Actually, it's that last bit that may have sunk any chance Suburbicon had at greatness. The Cohen brothers actually started writing the film back back in the '80s and pitched it to Clooney a few years later. The project was then mothballed for years before Clooney and Heslov decided to combine it with a screenplay they were working on about a real-life black family that was the first to buy a home in an all-white community in 1950s Levittown, Pennsylvania. While we're sure the projects were spliced together with the best of intentions, the move resulted in one of the most disjointed and frustrating films of the year.

And that's about the nicest thing the negative reviews have had to say about this misfire.
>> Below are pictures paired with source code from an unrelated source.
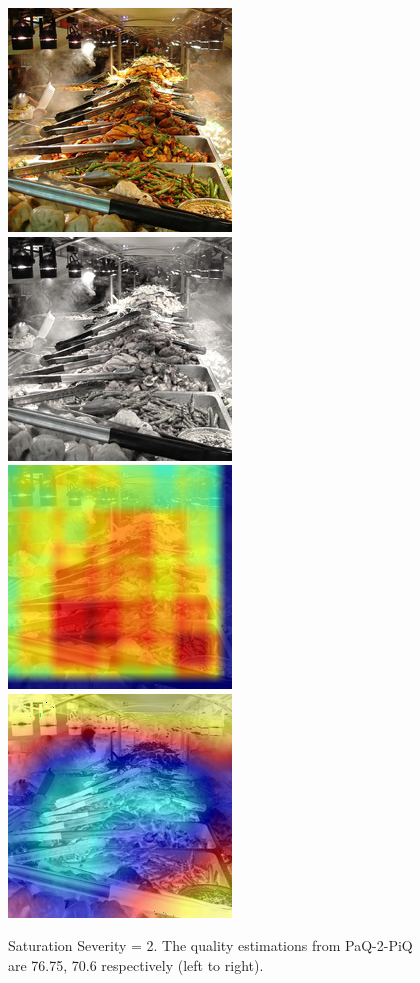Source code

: \documentclass[10pt,twocolumn,letterpaper]{article}
\begin{document}
\begin{figure}[!ht]
	\includegraphics[width=.49\columnwidth]{Images/test_images/severity=0/buffet.png}\hfill
	\includegraphics[width=.49\columnwidth]{Images/test_images/severity=2/saturate/buffet.png}\hfill
	\\[\smallskipamount]
    \includegraphics[width=.49\columnwidth]{Images/saliency_maps/paq2piq/severity=2/saturate/buffet.png}\hfill
	\includegraphics[width=.49\columnwidth]{Images/saliency_maps/resnet18/severity=2/saturate/buffet.png}\hfill
	\caption{Saturation Severity = 2. The quality estimations from PaQ-2-PiQ are 76.75, 70.6 respectively (left to right).}
\end{figure}
\end{document}
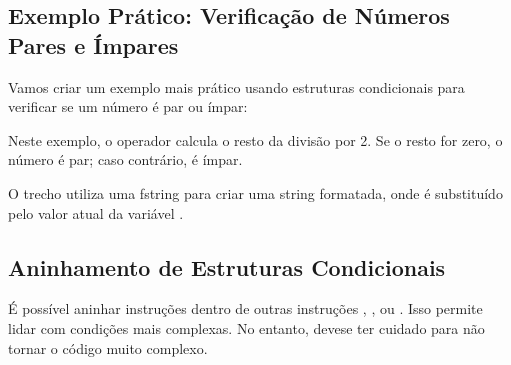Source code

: \documentclass[letterpaper,10pt,english]{jupyterBook}
\begin{document}
\subsection{Exemplo Prático: Verificação de Números Pares e Ímpares}
\label{\detokenize{chapters/ch4/ch4:exemplo-pratico-verificacao-de-numeros-pares-e-impares}}
\sphinxAtStartPar
Vamos criar um exemplo mais prático usando estruturas condicionais para verificar se um número é par ou ímpar:

\begin{sphinxVerbatim}[commandchars=\\\{\}]
  

     
\end{sphinxVerbatim}

\begin{sphinxVerbatim}[commandchars=\\\{\}]
    
\end{sphinxVerbatim}

\sphinxAtStartPar
Neste exemplo, o operador \sphinxcode{\sphinxupquote{\%}} calcula o resto da divisão por 2. Se o resto for zero, o número é par; caso contrário, é ímpar.

\sphinxAtStartPar
{} O trecho  utiliza uma f\sphinxhyphen{}string para criar uma string formatada, onde  é substituído pelo valor atual da variável .


\subsection{Aninhamento de Estruturas Condicionais}
\label{\detokenize{chapters/ch4/ch4:aninhamento-de-estruturas-condicionais}}
\sphinxAtStartPar
É possível aninhar instruções  dentro de outras instruções , , ou . Isso permite lidar com condições mais complexas. No entanto, deve\sphinxhyphen{}se ter cuidado para não tornar o código muito complexo.
\end{document}
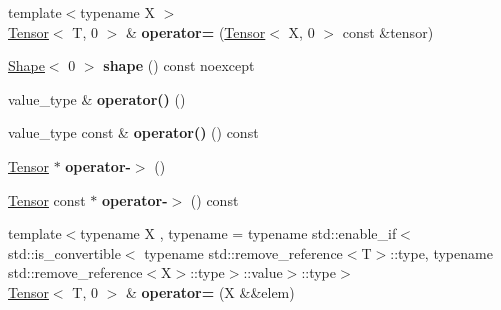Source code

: \begin{DoxyCompactItemize}
\item 
{\footnotesize template$<$typename X $>$ }\\\hyperlink{classtensor_1_1Tensor}{Tensor}$<$ T, 0 $>$ \& {\bfseries operator=} (\hyperlink{classtensor_1_1Tensor}{Tensor}$<$ X, 0 $>$ const \&tensor)\hypertarget{classtensor_1_1Tensor_3_01T_00_010_01_4_ae6174c0ccdac8a472e69882385c1d933}{}\label{classtensor_1_1Tensor_3_01T_00_010_01_4_ae6174c0ccdac8a472e69882385c1d933}

\item 
\hyperlink{classtensor_1_1Shape}{Shape}$<$ 0 $>$ {\bfseries shape} () const noexcept\hypertarget{classtensor_1_1Tensor_3_01T_00_010_01_4_a731691166f0b93178deb756ebef22219}{}\label{classtensor_1_1Tensor_3_01T_00_010_01_4_a731691166f0b93178deb756ebef22219}

\item 
value\+\_\+type \& {\bfseries operator()} ()\hypertarget{classtensor_1_1Tensor_3_01T_00_010_01_4_adec1a8c7ca4045636b6cd8cb2b0364cf}{}\label{classtensor_1_1Tensor_3_01T_00_010_01_4_adec1a8c7ca4045636b6cd8cb2b0364cf}

\item 
value\+\_\+type const \& {\bfseries operator()} () const \hypertarget{classtensor_1_1Tensor_3_01T_00_010_01_4_a1aa12a54f29ff99c93457341ac0c9cff}{}\label{classtensor_1_1Tensor_3_01T_00_010_01_4_a1aa12a54f29ff99c93457341ac0c9cff}

\item 
\hyperlink{classtensor_1_1Tensor}{Tensor} $\ast$ {\bfseries operator-\/$>$} ()\hypertarget{classtensor_1_1Tensor_3_01T_00_010_01_4_a98f2c3be90503e7f646703e6ec88dda6}{}\label{classtensor_1_1Tensor_3_01T_00_010_01_4_a98f2c3be90503e7f646703e6ec88dda6}

\item 
\hyperlink{classtensor_1_1Tensor}{Tensor} const $\ast$ {\bfseries operator-\/$>$} () const \hypertarget{classtensor_1_1Tensor_3_01T_00_010_01_4_a8621d1bd1b8e8621f01347943202c78b}{}\label{classtensor_1_1Tensor_3_01T_00_010_01_4_a8621d1bd1b8e8621f01347943202c78b}

\item 
{\footnotesize template$<$typename X , typename  = typename std\+::enable\+\_\+if$<$std\+::is\+\_\+convertible$<$            typename std\+::remove\+\_\+reference$<$\+T$>$\+::type,            typename std\+::remove\+\_\+reference$<$\+X$>$\+::type$>$\+::value$>$\+::type$>$ }\\\hyperlink{classtensor_1_1Tensor}{Tensor}$<$ T, 0 $>$ \& {\bfseries operator=} (X \&\&elem)\hypertarget{classtensor_1_1Tensor_3_01T_00_010_01_4_a5f77d6e37e0da80ab78a26e9069b3f8a}{}\label{classtensor_1_1Tensor_3_01T_00_010_01_4_a5f77d6e37e0da80ab78a26e9069b3f8a}


\end{DoxyCompactItemize}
As the film unfolds, things increasingly become further and further unbelievable, and lead to moments of would-be horror that instead made me laugh out loud, thanks to the incredulity of the situation at hand. -- Chicago Sun-Times

A garish and overblown crime melodrama that combines clumsy noir with lame jabs at 1950s suburban conformity and racism, two subjects whose satirical sell-by date are now decades past. -- The Wrap

Karimah Westbrook hangs laundry in Suburbicon

Watching this movie is an experience in irritation, as if the audience were a cat and the filmmakers kept petting it in the wrong direction. -- Boston Globe

Suburbicon is not only unfunny, a bad sign for a black comedy, but deep-dyed dislikable. It’s the disastrous result of exhuming an old unproduced Coen brothers script about murder and perversity, then combining the film noir material with a facile denunciation of white racism in 1950s suburbia. These two plot elements have no organic connection with one another, though they do share a tone that manages to be simultaneously lurid, self-congratulatory, loftily scornful and utterly lifeless. -- Wall Street Journal

Clooney's film telegraphs everything with a beacon, eschews basic logic and didn't elicit a single smile, let alone laugh. The best that can be said about "Suburbicon" is that it sports some cool vintage wallpaper. -- Reeling Reviews

This startling misfire is a tonal disaster from start to finish ... Suburbicon is shockingly unfunny, mostly due to the leaden, shapeless direction of it all but also performances from Damon and Moore that never seem to settle on a tone or character. They’re lifeless. Maybe purposefully? As a commentary on dull white middle America? That’s possible, but not entertaining in any way. -- RogerEbert.com

It’s strikingly bad, too somber to be a comedy and too dizzy to work as drama ... The film is a collision of tones that would put a demolition derby to shame ... Both sides of the film lift up a rock to expose the wormy things crawling beneath, neither in a way that’s dramatically effective. -- Minneapolis Star Tribune

Suburbicon might be the biggest embarrassment to pious Hollywood liberalism since Crash won best picture in 2006. -- NPR

...as dreadfully miscalculated a studio picture as I’ve seen all year, Suburbicon is a disaster ... Clooney’s directorial career has been a bizarre 15 year reverse spiral during which he’s somehow managed to unlearn nearly everything about how to make a movie. -- The ARTery

It makes a run at cleverness, trying to be a dark screwball commentary on America’s race problem. But instead it’s just a spectacular flop ... Suburbicon wants to be a fable and a comedy, a screed and an entertaining indictment. Instead, it’s a baffling bummer, a misfire of epic proportions. -- Vox

To be fair, critics have consistently pointed out Oscar Isaac and young Noah Jupe as standouts. And given that nearly a third of the movie's reviews are at least fairly positive, Suburbicon isn't nearly the complete train wreck that recent releases like Geostorm or Boo 2! A Madea Halloween are. But still, as tonal disasters are concerned, it looks like Suburbicon will go down with the worst of the worst.